- _Data shown_:

>>>

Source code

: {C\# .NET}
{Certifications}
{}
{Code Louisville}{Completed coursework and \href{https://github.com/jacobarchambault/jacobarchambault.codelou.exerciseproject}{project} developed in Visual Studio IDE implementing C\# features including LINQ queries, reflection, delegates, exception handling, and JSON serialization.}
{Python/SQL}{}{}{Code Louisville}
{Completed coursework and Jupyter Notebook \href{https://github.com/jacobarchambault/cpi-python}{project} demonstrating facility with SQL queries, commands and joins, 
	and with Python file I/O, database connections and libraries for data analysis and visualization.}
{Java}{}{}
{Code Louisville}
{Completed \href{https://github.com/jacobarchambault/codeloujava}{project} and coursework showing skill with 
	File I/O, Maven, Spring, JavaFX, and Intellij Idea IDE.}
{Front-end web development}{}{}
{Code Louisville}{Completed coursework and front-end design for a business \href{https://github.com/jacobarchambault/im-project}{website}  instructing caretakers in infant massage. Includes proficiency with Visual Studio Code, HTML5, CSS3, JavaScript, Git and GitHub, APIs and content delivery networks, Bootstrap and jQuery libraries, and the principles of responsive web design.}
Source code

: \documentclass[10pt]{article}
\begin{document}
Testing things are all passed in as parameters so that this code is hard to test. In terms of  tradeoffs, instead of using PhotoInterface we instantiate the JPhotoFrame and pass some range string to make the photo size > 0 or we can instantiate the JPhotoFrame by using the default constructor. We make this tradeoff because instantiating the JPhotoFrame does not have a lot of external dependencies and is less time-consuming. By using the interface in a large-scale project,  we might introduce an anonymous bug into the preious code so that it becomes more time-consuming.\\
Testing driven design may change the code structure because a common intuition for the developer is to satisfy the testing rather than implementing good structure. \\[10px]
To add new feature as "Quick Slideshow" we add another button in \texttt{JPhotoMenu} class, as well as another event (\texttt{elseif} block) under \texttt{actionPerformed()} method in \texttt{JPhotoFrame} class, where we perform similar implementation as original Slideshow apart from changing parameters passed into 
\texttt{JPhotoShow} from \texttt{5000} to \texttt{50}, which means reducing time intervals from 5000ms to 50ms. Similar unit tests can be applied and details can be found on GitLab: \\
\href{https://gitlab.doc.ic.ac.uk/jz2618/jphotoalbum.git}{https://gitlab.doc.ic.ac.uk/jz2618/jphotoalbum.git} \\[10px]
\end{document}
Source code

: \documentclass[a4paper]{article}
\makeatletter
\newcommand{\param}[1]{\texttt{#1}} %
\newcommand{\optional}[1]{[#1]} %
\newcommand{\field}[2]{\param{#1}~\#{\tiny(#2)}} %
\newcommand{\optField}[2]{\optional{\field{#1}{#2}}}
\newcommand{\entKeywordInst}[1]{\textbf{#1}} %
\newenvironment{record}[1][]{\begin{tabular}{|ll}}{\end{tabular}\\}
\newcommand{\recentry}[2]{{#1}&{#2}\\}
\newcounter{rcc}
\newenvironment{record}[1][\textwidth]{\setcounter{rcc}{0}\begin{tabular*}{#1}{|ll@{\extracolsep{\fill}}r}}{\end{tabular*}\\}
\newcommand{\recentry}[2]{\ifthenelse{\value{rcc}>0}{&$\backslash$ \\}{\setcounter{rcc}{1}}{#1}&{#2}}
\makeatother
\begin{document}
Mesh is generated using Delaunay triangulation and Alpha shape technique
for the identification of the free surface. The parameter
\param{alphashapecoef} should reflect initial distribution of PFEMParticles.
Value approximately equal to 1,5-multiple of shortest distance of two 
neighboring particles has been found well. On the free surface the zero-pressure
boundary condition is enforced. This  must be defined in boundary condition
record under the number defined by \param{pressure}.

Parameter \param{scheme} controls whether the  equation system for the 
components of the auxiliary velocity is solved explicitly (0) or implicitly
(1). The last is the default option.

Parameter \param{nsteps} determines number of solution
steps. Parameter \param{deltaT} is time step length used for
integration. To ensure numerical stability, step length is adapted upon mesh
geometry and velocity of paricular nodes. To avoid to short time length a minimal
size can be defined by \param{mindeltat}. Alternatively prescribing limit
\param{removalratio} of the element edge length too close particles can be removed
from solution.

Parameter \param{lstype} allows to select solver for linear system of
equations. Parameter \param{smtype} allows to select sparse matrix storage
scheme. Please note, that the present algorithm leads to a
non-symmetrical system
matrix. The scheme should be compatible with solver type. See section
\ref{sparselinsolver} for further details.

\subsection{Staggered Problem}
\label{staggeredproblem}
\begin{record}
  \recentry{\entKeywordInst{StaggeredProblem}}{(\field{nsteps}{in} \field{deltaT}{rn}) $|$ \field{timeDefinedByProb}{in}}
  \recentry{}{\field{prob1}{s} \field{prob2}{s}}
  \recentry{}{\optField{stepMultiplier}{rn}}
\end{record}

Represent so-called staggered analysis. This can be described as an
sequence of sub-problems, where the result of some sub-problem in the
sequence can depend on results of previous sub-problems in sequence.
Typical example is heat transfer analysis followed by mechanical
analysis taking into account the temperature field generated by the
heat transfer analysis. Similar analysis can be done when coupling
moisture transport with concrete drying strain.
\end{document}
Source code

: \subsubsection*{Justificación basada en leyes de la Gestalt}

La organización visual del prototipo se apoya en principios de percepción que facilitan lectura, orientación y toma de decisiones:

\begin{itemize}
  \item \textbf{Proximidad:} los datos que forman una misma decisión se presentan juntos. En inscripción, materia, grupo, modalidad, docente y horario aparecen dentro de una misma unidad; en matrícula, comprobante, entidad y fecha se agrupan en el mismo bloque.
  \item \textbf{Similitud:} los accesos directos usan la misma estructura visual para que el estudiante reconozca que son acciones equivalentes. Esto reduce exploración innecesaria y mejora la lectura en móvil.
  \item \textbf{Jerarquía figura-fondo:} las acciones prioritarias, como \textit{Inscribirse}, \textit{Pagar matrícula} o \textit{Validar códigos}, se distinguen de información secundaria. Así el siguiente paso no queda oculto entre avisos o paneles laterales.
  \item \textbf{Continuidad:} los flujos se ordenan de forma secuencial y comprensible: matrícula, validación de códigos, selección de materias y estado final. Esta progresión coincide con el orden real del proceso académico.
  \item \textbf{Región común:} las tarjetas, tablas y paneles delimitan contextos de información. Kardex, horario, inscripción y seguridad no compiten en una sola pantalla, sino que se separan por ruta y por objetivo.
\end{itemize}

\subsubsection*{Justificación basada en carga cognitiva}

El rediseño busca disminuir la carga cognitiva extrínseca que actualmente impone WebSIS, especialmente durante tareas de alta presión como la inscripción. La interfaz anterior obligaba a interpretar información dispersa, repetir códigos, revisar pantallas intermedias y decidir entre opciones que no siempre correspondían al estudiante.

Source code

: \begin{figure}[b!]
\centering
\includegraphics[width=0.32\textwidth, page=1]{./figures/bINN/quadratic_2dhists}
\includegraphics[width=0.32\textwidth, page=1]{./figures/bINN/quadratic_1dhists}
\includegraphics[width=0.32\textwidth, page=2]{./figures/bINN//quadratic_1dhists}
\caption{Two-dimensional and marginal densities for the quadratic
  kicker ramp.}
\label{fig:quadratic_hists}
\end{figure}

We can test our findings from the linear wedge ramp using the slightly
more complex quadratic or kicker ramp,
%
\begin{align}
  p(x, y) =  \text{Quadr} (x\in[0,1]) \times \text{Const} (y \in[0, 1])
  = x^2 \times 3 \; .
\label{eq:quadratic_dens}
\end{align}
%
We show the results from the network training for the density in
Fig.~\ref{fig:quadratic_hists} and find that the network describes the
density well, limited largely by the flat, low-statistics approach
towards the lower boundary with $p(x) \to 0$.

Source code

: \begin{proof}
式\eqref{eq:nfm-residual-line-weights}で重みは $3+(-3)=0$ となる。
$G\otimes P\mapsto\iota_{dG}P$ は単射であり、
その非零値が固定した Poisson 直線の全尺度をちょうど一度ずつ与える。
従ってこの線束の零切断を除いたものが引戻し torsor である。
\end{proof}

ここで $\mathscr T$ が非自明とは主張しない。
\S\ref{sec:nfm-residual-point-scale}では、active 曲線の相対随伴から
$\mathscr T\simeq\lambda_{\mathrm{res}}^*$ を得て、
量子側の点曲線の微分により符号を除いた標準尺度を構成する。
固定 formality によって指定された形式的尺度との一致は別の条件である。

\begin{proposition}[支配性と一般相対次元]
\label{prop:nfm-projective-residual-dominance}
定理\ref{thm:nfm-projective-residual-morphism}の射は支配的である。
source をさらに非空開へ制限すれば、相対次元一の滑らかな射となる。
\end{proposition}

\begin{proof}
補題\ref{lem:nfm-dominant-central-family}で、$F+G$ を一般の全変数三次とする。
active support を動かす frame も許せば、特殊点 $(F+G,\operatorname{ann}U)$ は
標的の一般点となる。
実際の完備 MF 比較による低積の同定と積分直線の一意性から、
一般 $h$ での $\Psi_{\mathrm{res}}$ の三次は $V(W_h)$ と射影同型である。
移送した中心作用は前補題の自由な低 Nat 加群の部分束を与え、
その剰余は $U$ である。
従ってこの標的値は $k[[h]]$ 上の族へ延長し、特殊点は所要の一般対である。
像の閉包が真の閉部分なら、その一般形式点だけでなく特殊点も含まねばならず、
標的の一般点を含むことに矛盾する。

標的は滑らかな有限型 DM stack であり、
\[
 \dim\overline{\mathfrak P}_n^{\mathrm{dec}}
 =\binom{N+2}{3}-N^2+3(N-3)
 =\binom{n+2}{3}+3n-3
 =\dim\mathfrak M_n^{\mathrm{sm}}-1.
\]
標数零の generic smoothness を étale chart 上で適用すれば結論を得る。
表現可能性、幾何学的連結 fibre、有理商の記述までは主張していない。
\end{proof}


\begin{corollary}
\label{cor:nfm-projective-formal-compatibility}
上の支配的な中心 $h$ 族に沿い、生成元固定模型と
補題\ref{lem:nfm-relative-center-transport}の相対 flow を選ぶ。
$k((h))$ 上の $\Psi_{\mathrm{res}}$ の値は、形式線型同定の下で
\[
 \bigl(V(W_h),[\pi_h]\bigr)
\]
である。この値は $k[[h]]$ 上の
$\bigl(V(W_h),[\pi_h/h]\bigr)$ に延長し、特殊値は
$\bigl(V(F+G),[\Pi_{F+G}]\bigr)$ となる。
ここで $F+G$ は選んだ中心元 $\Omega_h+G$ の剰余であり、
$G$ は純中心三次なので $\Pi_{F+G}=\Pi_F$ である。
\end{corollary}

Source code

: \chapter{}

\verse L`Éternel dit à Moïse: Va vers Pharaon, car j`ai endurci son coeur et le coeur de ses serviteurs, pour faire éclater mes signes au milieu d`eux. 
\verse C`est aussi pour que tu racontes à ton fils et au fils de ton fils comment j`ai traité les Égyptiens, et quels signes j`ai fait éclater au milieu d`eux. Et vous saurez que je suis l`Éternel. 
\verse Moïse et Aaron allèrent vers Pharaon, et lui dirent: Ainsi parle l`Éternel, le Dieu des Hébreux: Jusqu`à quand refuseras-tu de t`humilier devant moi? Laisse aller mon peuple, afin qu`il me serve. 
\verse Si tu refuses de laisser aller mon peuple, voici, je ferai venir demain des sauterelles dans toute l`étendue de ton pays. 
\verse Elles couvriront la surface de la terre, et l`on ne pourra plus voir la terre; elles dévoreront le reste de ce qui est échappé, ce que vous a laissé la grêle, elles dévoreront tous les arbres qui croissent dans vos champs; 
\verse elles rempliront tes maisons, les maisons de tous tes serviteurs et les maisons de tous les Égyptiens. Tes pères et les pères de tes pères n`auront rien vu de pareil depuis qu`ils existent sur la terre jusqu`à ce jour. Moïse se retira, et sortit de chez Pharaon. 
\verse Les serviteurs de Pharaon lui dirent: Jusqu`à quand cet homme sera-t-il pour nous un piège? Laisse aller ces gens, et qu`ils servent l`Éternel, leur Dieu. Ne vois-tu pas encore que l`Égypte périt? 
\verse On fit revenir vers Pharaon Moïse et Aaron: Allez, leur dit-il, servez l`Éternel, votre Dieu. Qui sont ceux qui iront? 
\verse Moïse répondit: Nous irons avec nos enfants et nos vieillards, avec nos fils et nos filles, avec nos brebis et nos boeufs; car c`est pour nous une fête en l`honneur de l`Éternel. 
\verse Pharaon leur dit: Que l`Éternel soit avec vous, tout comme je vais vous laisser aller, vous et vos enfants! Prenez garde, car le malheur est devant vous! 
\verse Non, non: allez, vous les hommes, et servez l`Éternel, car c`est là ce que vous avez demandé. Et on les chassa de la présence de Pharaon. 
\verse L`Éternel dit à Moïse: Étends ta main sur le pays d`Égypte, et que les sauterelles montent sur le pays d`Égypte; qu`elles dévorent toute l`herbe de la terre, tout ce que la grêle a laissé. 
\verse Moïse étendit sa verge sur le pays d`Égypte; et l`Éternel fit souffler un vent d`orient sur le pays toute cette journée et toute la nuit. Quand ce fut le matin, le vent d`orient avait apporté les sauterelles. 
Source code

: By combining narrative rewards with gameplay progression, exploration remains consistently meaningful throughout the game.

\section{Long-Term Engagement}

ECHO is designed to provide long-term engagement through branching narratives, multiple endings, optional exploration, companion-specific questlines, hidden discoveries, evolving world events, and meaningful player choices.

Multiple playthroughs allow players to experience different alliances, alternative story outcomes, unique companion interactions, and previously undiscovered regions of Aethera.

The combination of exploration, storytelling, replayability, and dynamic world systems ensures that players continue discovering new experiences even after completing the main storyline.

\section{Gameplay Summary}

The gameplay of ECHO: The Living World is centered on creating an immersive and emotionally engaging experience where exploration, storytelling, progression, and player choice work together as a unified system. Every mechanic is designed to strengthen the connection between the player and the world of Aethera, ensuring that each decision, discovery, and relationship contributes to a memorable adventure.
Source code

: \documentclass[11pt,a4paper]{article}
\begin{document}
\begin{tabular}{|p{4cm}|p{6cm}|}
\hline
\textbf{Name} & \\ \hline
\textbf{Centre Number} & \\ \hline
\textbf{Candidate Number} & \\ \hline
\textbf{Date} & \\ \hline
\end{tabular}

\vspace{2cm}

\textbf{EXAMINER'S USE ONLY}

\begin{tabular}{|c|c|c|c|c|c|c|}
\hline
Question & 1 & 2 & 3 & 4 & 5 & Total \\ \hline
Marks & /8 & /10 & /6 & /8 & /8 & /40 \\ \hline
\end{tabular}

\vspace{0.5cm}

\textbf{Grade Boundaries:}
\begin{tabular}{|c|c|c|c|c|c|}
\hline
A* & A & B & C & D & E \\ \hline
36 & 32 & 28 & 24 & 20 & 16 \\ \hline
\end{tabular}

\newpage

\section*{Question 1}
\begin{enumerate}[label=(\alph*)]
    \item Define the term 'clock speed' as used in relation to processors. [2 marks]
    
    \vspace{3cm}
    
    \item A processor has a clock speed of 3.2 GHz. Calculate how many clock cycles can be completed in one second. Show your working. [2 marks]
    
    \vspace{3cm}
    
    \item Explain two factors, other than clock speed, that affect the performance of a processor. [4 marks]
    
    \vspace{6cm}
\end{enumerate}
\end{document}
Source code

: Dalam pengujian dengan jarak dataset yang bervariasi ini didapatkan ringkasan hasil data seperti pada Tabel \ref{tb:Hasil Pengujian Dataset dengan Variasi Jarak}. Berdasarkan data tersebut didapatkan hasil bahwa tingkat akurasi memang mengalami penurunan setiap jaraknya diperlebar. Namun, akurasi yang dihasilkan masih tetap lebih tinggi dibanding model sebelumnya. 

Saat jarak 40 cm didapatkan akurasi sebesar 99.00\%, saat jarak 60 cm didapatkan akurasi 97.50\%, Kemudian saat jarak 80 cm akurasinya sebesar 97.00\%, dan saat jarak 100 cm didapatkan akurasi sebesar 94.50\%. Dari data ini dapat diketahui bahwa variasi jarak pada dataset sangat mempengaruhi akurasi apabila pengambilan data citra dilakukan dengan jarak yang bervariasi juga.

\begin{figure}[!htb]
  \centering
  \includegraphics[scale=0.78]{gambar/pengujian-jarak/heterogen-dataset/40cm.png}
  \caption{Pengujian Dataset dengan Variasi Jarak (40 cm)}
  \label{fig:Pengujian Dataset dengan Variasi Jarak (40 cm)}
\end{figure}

<<<

- _Your instructions_:
Supply only the count of lines above holding "mathrm".

- _Task answer_:
5